WORK ITEM → Review the material and extract every line in which the word "invalid" occurs.

THE DATA →
<<<<

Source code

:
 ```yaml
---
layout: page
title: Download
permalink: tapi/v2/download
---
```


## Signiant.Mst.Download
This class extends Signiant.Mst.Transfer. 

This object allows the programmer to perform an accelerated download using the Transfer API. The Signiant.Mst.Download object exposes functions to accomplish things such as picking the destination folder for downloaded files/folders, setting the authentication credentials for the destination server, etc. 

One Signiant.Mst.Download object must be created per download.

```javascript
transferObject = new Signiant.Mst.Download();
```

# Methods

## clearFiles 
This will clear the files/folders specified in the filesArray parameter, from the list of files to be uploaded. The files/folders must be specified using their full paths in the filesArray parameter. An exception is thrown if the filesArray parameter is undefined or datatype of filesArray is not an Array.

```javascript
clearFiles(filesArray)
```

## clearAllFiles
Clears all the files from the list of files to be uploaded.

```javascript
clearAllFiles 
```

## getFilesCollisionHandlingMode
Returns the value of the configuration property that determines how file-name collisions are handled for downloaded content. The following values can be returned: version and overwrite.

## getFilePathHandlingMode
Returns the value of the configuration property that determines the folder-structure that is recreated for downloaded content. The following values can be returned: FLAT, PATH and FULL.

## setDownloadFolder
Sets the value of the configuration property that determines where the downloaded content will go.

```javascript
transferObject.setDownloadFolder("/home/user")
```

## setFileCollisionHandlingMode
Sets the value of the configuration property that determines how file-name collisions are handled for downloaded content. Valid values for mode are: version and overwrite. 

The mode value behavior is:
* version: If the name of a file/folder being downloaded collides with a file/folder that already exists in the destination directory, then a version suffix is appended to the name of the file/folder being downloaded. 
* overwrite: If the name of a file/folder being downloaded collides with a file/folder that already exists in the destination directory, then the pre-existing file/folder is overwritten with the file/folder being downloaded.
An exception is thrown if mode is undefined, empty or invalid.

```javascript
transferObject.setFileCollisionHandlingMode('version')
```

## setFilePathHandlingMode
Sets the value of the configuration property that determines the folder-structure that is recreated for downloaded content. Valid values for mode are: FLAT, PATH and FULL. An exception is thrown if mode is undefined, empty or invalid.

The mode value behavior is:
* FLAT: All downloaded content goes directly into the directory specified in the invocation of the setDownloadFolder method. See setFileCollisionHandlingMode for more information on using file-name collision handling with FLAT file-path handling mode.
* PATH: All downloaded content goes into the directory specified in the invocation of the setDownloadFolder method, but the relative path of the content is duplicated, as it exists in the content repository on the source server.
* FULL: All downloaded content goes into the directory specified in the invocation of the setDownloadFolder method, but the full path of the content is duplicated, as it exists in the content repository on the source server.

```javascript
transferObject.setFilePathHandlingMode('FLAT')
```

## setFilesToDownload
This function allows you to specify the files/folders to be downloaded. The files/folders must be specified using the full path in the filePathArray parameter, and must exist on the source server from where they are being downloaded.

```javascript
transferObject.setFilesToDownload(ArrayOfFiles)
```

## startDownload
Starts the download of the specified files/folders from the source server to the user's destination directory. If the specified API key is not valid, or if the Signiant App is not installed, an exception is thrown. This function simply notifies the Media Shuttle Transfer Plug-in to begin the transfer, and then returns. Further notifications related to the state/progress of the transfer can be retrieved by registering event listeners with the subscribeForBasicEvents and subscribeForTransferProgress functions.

>>>>

SOLUTION TO THIS EXERCISE →
An exception is thrown if mode is undefined, empty or invalid.
Sets the value of the configuration property that determines the folder-structure that is recreated for downloaded content. Valid values for mode are: FLAT, PATH and FULL. An exception is thrown if mode is undefined, empty or invalid.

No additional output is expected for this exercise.